#### Exercise aim:
In the listing that follows, count each line where the word "TreeNode" appears; write nothing but the count.

□ □ □ □ □ □ □

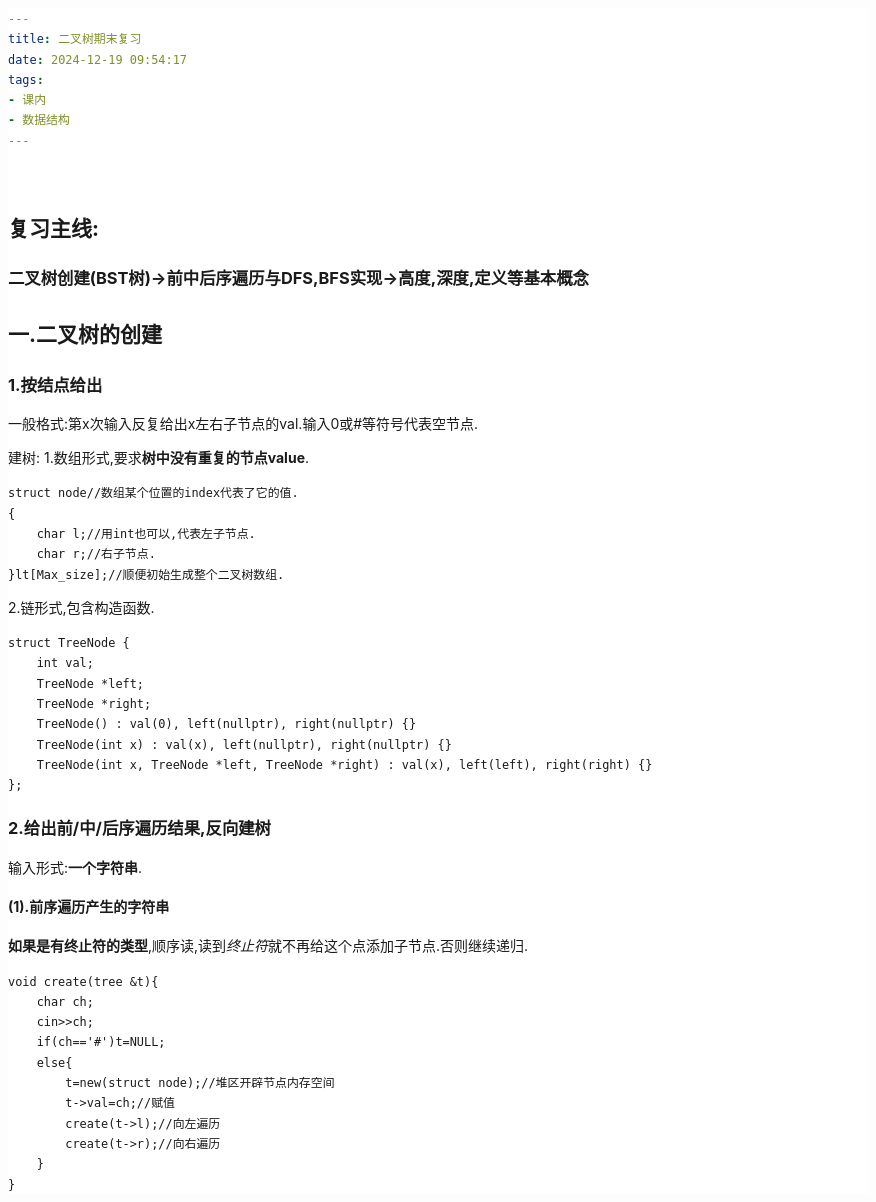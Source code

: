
 ```yaml
---
title: 二叉树期末复习
date: 2024-12-19 09:54:17
tags:
- 课内
- 数据结构
---
```

 
## 复习主线:
### 二叉树创建(BST树)->前中后序遍历与DFS,BFS实现->高度,深度,定义等基本概念

## 一.二叉树的创建

### 1.按结点给出

一般格式:第x次输入反复给出x左右子节点的val.输入0或#等符号代表空节点.

建树:
1.数组形式,要求**树中没有重复的节点value**.

    struct node//数组某个位置的index代表了它的值.
    {
        char l;//用int也可以,代表左子节点.
        char r;//右子节点.
    }lt[Max_size];//顺便初始生成整个二叉树数组.

2.链形式,包含构造函数.

    struct TreeNode {
        int val;
        TreeNode *left;
        TreeNode *right;
        TreeNode() : val(0), left(nullptr), right(nullptr) {}
        TreeNode(int x) : val(x), left(nullptr), right(nullptr) {}
        TreeNode(int x, TreeNode *left, TreeNode *right) : val(x), left(left), right(right) {}
    };

### 2.给出前/中/后序遍历结果,反向建树

输入形式:**一个字符串**.

#### (1).前序遍历产生的字符串

**如果是有终止符的类型**,顺序读,读到*终止符*就不再给这个点添加子节点.否则继续递归.

    void create(tree &t){
        char ch;
        cin>>ch;
        if(ch=='#')t=NULL;
        else{
            t=new(struct node);//堆区开辟节点内存空间
            t->val=ch;//赋值
            create(t->l);//向左遍历
            create(t->r);//向右遍历
        }
    }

□ □ □ □ □ □ □

#### Exercise result:
6